What Is a Heavy Snowstorm in Alaska?
In the night from Tuesday to Wednesday in September 2015, Interior Alaska got its first snowstorm of the winter. It was a record breaking storm with 11.2 inch (28.4 cm) of snow measured at Fairbanks International Airport on Tuesday. This amount is the highest daily total ever recorded in Interior Alaska in September! The previous daily record in September was 7 inches (17.8 cm) in 1972.
The storm left over 15,000 households, i.e. more than one third of the Fairbanks metropolitan area households, without electricity. Some of my colleagues did not have their power back on Friday!

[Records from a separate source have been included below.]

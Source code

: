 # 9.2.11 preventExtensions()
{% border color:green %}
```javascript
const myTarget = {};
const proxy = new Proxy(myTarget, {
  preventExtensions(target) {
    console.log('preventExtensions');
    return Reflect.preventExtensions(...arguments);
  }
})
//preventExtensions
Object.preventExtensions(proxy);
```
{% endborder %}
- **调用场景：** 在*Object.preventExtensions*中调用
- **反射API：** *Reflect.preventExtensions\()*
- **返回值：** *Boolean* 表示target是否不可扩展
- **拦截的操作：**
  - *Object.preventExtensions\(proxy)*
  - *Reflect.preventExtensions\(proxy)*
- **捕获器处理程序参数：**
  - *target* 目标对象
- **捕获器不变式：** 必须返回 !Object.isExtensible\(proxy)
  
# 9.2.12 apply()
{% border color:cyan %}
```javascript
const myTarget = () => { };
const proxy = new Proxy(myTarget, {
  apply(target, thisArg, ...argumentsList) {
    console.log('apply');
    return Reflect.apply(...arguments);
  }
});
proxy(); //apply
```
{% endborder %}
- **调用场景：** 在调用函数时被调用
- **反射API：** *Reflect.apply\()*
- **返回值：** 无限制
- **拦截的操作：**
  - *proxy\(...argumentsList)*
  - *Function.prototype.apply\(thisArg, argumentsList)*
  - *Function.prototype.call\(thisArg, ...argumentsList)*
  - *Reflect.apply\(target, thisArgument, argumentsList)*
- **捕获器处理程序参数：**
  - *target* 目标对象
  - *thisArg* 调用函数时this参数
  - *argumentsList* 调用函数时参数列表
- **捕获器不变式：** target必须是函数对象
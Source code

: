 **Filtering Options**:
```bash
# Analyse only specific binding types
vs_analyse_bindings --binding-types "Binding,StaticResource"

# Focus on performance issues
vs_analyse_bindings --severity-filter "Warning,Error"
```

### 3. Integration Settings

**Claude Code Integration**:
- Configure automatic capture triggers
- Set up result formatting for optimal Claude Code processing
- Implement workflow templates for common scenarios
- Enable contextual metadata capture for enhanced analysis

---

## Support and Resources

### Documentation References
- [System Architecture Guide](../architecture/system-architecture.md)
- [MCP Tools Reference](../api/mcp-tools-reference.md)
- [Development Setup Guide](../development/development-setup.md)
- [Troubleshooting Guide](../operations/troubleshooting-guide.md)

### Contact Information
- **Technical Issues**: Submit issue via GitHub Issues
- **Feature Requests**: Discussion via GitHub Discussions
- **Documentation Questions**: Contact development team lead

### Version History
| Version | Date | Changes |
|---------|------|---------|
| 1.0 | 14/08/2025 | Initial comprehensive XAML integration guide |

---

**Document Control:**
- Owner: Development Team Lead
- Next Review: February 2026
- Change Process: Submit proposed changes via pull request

How Is the Snow in Interior Alaska?
When in fall a warm snow storm from the Bering Sea goes over the Interior of Alaska, it dumps a lot of wet snow. Temperatures are around the freezing point. At about 23F (-5oC), snow is very wet and sticky. Thus, it can accumulate very easily on twigs and won’t fall off. The trees even bend under the load of snow that just doesn’t slip off. Instead the snow behaves like a big blanket. See the photos of the snow blankets on the railing of our deck.
Wet snow is also heavier than dry snow because of the higher density of water than ice. Some of the trees just can’t hold the heavy load and break. Thus, many trees collapsed under the snow load and some of them down power lines.
The result: An outage.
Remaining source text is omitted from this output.